> **PROBLEM TO SOLVE**
Every line below that holds "예정이며" must be copied.

(Dataset entries)
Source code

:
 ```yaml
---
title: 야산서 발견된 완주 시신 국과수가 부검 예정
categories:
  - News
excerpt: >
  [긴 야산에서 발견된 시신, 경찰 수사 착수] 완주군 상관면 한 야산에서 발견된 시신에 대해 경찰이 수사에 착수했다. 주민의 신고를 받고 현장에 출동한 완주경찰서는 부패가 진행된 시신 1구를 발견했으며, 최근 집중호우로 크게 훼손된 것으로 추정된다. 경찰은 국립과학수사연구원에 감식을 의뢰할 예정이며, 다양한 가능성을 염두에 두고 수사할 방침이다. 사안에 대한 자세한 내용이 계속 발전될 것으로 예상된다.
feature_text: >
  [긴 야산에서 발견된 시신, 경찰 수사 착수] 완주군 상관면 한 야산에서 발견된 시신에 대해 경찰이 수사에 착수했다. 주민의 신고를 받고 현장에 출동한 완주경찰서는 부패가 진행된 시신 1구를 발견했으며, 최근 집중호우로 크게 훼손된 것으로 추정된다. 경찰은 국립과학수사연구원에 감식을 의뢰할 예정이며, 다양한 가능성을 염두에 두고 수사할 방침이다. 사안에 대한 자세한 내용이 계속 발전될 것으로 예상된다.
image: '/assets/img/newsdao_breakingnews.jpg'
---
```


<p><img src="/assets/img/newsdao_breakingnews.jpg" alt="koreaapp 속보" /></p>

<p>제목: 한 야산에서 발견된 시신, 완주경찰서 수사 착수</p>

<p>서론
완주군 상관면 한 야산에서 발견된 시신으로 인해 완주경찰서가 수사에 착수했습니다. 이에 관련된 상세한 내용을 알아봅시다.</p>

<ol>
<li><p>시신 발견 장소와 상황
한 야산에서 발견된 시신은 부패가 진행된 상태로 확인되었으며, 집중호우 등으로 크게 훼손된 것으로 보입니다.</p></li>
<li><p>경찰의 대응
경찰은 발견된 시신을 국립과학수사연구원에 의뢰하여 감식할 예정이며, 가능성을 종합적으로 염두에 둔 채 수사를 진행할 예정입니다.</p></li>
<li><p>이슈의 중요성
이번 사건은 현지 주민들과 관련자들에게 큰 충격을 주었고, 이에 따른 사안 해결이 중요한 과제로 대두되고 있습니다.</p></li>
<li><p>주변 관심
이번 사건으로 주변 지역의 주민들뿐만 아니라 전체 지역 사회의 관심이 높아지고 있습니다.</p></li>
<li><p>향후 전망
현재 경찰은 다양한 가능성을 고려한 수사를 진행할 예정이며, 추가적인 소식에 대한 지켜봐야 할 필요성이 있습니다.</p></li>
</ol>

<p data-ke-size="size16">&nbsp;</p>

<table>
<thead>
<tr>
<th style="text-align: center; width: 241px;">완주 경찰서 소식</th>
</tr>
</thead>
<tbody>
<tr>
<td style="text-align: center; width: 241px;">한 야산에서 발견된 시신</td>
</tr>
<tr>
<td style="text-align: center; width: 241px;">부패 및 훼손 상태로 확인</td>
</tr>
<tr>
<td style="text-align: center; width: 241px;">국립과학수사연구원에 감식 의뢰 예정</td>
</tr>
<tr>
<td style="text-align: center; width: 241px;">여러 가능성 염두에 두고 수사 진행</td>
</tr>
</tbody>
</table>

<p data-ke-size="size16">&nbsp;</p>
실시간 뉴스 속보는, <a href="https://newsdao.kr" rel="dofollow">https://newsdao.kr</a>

> **RESPONSE**
  [긴 야산에서 발견된 시신, 경찰 수사 착수] 완주군 상관면 한 야산에서 발견된 시신에 대해 경찰이 수사에 착수했다. 주민의 신고를 받고 현장에 출동한 완주경찰서는 부패가 진행된 시신 1구를 발견했으며, 최근 집중호우로 크게 훼손된 것으로 추정된다. 경찰은 국립과학수사연구원에 감식을 의뢰할 예정이며, 다양한 가능성을 염두에 두고 수사할 방침이다. 사안에 대한 자세한 내용이 계속 발전될 것으로 예상된다.
  [긴 야산에서 발견된 시신, 경찰 수사 착수] 완주군 상관면 한 야산에서 발견된 시신에 대해 경찰이 수사에 착수했다. 주민의 신고를 받고 현장에 출동한 완주경찰서는 부패가 진행된 시신 1구를 발견했으며, 최근 집중호우로 크게 훼손된 것으로 추정된다. 경찰은 국립과학수사연구원에 감식을 의뢰할 예정이며, 다양한 가능성을 염두에 두고 수사할 방침이다. 사안에 대한 자세한 내용이 계속 발전될 것으로 예상된다.
경찰은 발견된 시신을 국립과학수사연구원에 의뢰하여 감식할 예정이며, 가능성을 종합적으로 염두에 둔 채 수사를 진행할 예정입니다.</p></li>
현재 경찰은 다양한 가능성을 고려한 수사를 진행할 예정이며, 추가적인 소식에 대한 지켜봐야 할 필요성이 있습니다.</p></li>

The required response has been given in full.